I was using prayer to strive for perfection instead of how to be of more service. I had spent most of my life up to that point obsessed with trying to be perfect instead of being wholeheartedly in the present moment, in the unique person and place I am right now. I was always trying to get “somewhere else” and be “somebody better”.
So back to the prayer thing. My Sponsor told me to pick one or two prayers that I would say every single day. She said to pick a prayer that spoke of something I would like to become, and a prayer that reminded me of God. So I chose one that I would say in the morning right after I woke up, and a prayer I would say right before I went to sleep at night.
My morning prayer:
God, grant me the Serenity
To accept the things I cannot change,
Courage to change the things I can,
And Wisdom to know the difference.
Living one day at a time,
Enjoying one moment at a time,
Accepting hardship as the pathway to peace.
Taking, as He did, this sinful world as it is,
Not as I would have it.
Trusting that He will make all things right
if I surrender to His will.
That I may be reasonably happy in this life,
And supremely happy with Him forever in the next.
– Reinhold Niebuhr
I chose this prayer because the opening four lines are said at every AA meeting, and it basically embodies the way to peace. I know that the spiritual path of recovery is often challenging because it’s not always easy to face the truth and intense emotions. But like it says, hardship is the way to peace. I must accept who I am in this moment and who others are too, because I can’t control every aspect of life. But my God can… and I make it more enjoyable for myself when I surrender to the flow of my glorious life.
The prayer I read at night goes like this:
Lord, make me an instrument of your peace.
Where there is hatred, let me sow love;
where there is injury, pardon;
where there is doubt, faith;
where there is despair, hope;
where there is darkness, light;
and where there is sadness, joy.
O Divine Master, grant that I may not so much seek
to be consoled as to console;
to be understood as to understand;
to be loved as to love.
For it is in giving that we receive;
it is in pardoning that we are pardoned;
and it is in dying to self that we are born to eternal life.
– St Francis of Assisi
I mean… Wow. I still tear up sometimes just reading it. This prayer helps me because it reminds me to get out of my own selfish thoughts. At first I said, “Honestly, I think more about what other people are doing than about what I’m doing!” But I quickly realized that I was being selfish even when thinking of others… because most of the time when I was focusing on other people, I was being annoyed and wanting to change them to irritate me less.

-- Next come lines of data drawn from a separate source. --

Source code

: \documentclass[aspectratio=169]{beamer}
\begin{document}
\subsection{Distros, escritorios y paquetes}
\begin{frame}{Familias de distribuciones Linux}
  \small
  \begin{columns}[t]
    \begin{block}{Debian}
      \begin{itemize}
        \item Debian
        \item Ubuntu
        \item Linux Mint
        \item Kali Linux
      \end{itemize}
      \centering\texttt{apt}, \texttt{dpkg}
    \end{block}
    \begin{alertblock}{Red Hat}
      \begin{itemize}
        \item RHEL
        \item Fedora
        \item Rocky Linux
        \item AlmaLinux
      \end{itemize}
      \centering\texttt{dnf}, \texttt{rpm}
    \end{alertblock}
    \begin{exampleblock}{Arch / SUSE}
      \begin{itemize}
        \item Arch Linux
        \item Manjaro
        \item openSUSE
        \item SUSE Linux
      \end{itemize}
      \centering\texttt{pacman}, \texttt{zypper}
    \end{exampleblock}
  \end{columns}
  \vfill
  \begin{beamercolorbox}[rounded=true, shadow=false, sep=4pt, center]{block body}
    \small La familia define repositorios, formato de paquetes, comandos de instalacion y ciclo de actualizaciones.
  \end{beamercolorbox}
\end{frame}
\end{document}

This prayer says to me, “Hey, Katherine, wake up! This is God talking. We have created a beautiful life together, and you have no reason to fear because I am taking care of you. Know this, and be at peace. All is well. Go out into the world and be an example of my Love, so that others may see My Light through you.”
It’s a prayer of surrender for me… a surrender to the call of life.
I am doing my best every day to answer.